Pour être très vivante, la revendication d’indépendance n’est pas pour autant unanime, loin s’en faut. Il y a même des opposants irréductibles comme l’économiste Ferran Brunet pour qui les indépendantistes sont surtout des « anarcho-communistes » et les « anti » des « Catalans normaux ». Pour lui, « c’est un défi à l’état de droit ». « La sécession, conclut-il, n’aura pas lieu ». Le grand patronat est également hostile, au contraire de la plupart des PME. Et la gauche politique est partagée. Si les Verts et la CUP se prononcent clairement pour l’indépendance, la plate-forme constituée autour de Podemos est favorable à un référendum d’autodétermination, mais reste divisée en son sein sur la réponse à apporter. L’un de ses députés au Parlement catalan, Lluis Rabell, met en garde : « N’accréditons pas l’idée que l’indépendance, c’est le bonheur ». Pour cette gauche née du mouvement des Indignés, en 2011, la question de l’indépendance ne transcende pas la question sociale. Les syndicats, UGT et Commissions ouvrières, ont une position similaire. Ils se prononcent également pour un référendum, sans donner de consigne sur le fond.

En vérité, les indépendantistes sont très convaincants sur le « pourquoi » de leur démarche, après des années de rebuffades, mais ils le sont moins sur le « comment ». Ils se promettent de franchir le pas dans l’année qui vient. Mais ils n’éviteraient pas une confrontation avec Madrid dont on ne sait pas où elle pourrait mener. Ils ne pourront pas compter non plus sur l’Union européenne. C’est un paradoxe. Ils se proclament volontiers « européïste », mais ils inquiètent les grandes capitales européennes, à commencer par Paris, qui redoutent un effet de contagion. Surtout après le Brexit et la tentative du Parti national écossais d’obtenir une reconnaissance de Bruxelles. Le délégué de la Catalogne en France, Marti Anglada i Birulés, s’échauffe rapidement quand la question lui est posée : « Il n’y absolument aucun intrusion de notre part en Catalogne française ». Même si l’un de nos interlocuteurs reconnaît qu’il a deux amours : le FC Barcelone pour le football et l’Usap, le club de Perpignan pour le rugby…
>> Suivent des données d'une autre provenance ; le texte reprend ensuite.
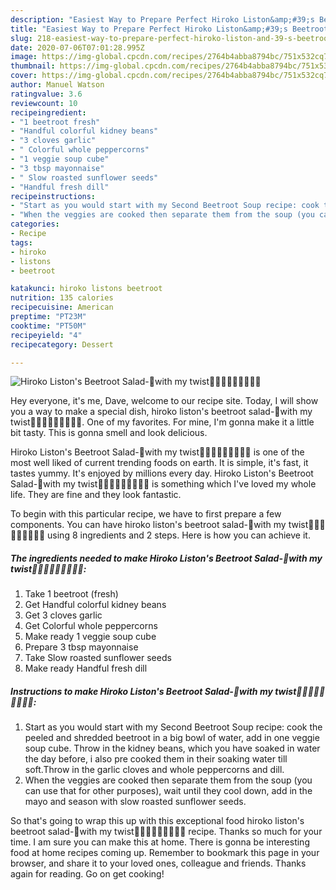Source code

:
 ```yaml
---
description: "Easiest Way to Prepare Perfect Hiroko Liston&amp;#39;s Beetroot Salad-🌻with my twist🌻🌻🌻🌻🌻🌻🌻🌻🌻"
title: "Easiest Way to Prepare Perfect Hiroko Liston&amp;#39;s Beetroot Salad-🌻with my twist🌻🌻🌻🌻🌻🌻🌻🌻🌻"
slug: 218-easiest-way-to-prepare-perfect-hiroko-liston-and-39-s-beetroot-salad-with-my-twist
date: 2020-07-06T07:01:28.995Z
image: https://img-global.cpcdn.com/recipes/2764b4abba8794bc/751x532cq70/hiroko-listons-beetroot-salad-🌻with-my-twist🌻🌻🌻🌻🌻🌻🌻🌻🌻-recipe-main-photo.jpg
thumbnail: https://img-global.cpcdn.com/recipes/2764b4abba8794bc/751x532cq70/hiroko-listons-beetroot-salad-🌻with-my-twist🌻🌻🌻🌻🌻🌻🌻🌻🌻-recipe-main-photo.jpg
cover: https://img-global.cpcdn.com/recipes/2764b4abba8794bc/751x532cq70/hiroko-listons-beetroot-salad-🌻with-my-twist🌻🌻🌻🌻🌻🌻🌻🌻🌻-recipe-main-photo.jpg
author: Manuel Watson
ratingvalue: 3.6
reviewcount: 10
recipeingredient:
- "1 beetroot fresh"
- "Handful colorful kidney beans"
- "3 cloves garlic"
- " Colorful whole peppercorns"
- "1 veggie soup cube"
- "3 tbsp mayonnaise"
- " Slow roasted sunflower seeds"
- "Handful fresh dill"
recipeinstructions:
- "Start as you would start with my Second Beetroot Soup recipe: cook the peeled and shredded beetroot in a big bowl of water, add in one veggie soup cube. Throw in the kidney beans, which you have soaked in water the day before, i also pre cooked them in their soaking water till soft.Throw in the garlic cloves and whole peppercorns and dill."
- "When the veggies are cooked then separate them from the soup (you can use that for other purposes), wait until they cool down, add in the mayo and season with slow roasted sunflower seeds."
categories:
- Recipe
tags:
- hiroko
- listons
- beetroot

katakunci: hiroko listons beetroot 
nutrition: 135 calories
recipecuisine: American
preptime: "PT23M"
cooktime: "PT50M"
recipeyield: "4"
recipecategory: Dessert

---
```



![Hiroko Liston&#39;s Beetroot Salad-🌻with my twist🌻🌻🌻🌻🌻🌻🌻🌻🌻](https://img-global.cpcdn.com/recipes/2764b4abba8794bc/751x532cq70/hiroko-listons-beetroot-salad-🌻with-my-twist🌻🌻🌻🌻🌻🌻🌻🌻🌻-recipe-main-photo.jpg)

Hey everyone, it's me, Dave, welcome to our recipe site. Today, I will show you a way to make a special dish, hiroko liston&#39;s beetroot salad-🌻with my twist🌻🌻🌻🌻🌻🌻🌻🌻🌻. One of my favorites. For mine, I'm gonna make it a little bit tasty. This is gonna smell and look delicious.



Hiroko Liston&#39;s Beetroot Salad-🌻with my twist🌻🌻🌻🌻🌻🌻🌻🌻🌻 is one of the most well liked of current trending foods on earth. It is simple, it's fast, it tastes yummy. It's enjoyed by millions every day. Hiroko Liston&#39;s Beetroot Salad-🌻with my twist🌻🌻🌻🌻🌻🌻🌻🌻🌻 is something which I've loved my whole life. They are fine and they look fantastic.


To begin with this particular recipe, we have to first prepare a few components. You can have hiroko liston&#39;s beetroot salad-🌻with my twist🌻🌻🌻🌻🌻🌻🌻🌻🌻 using 8 ingredients and 2 steps. Here is how you can achieve it.

<!--inarticleads1-->

##### The ingredients needed to make Hiroko Liston&#39;s Beetroot Salad-🌻with my twist🌻🌻🌻🌻🌻🌻🌻🌻🌻:

1. Take 1 beetroot (fresh)
1. Get Handful colorful kidney beans
1. Get 3 cloves garlic
1. Get  Colorful whole peppercorns
1. Make ready 1 veggie soup cube
1. Prepare 3 tbsp mayonnaise
1. Take  Slow roasted sunflower seeds
1. Make ready Handful fresh dill




<!--inarticleads2-->

##### Instructions to make Hiroko Liston&#39;s Beetroot Salad-🌻with my twist🌻🌻🌻🌻🌻🌻🌻🌻🌻:

1. Start as you would start with my Second Beetroot Soup recipe: cook the peeled and shredded beetroot in a big bowl of water, add in one veggie soup cube. Throw in the kidney beans, which you have soaked in water the day before, i also pre cooked them in their soaking water till soft.Throw in the garlic cloves and whole peppercorns and dill.
1. When the veggies are cooked then separate them from the soup (you can use that for other purposes), wait until they cool down, add in the mayo and season with slow roasted sunflower seeds.




So that's going to wrap this up with this exceptional food hiroko liston&#39;s beetroot salad-🌻with my twist🌻🌻🌻🌻🌻🌻🌻🌻🌻 recipe. Thanks so much for your time. I am sure you can make this at home. There is gonna be interesting food at home recipes coming up. Remember to bookmark this page in your browser, and share it to your loved ones, colleague and friends. Thanks again for reading. Go on get cooking!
Finalement, plutôt qu’une controverse juridique, l’affaire va se jouer dans le rapport de force. La forte mobilisation de dimanche, pour la Diada 2016 (800 000 manifestants au total dans la région) montre que beaucoup de Catalans y sont prêts. D’autant que la tension risque encore de monter d’un cran prochainement si, comme c’est probable, la justice espagnole engage des poursuites contre la présidente du Parlement catalan, Carme Forcadell, « coupable » d’avoir permis l’adoption d’une « feuille de route » indépendantiste. Mais l’issue dépendra aussi de la résolution de la crise espagnole. L’Espagne est aujourd’hui un pays sans majorité et sans gouvernement. Et on se dirige tout droit vers une troisième consultation. Un bon score de Podemos pourrait au moins favoriser l’organisation du référendum d’autodétermination. Mais ça ne serait que la moitié du chemin. Le député du PSOE Catalan, Ferran Pedret I Santos pose une question dérangeante : « Que ferait-on des Catalans qui ne veulent pas de l’indépendance ? Que ferait-on de moi ? ».

(1) Un groupe de journalistes français, qui a accompagné une mission d’observation de l’Iris, a été reçu des élus catalans et des représentants de la société civile.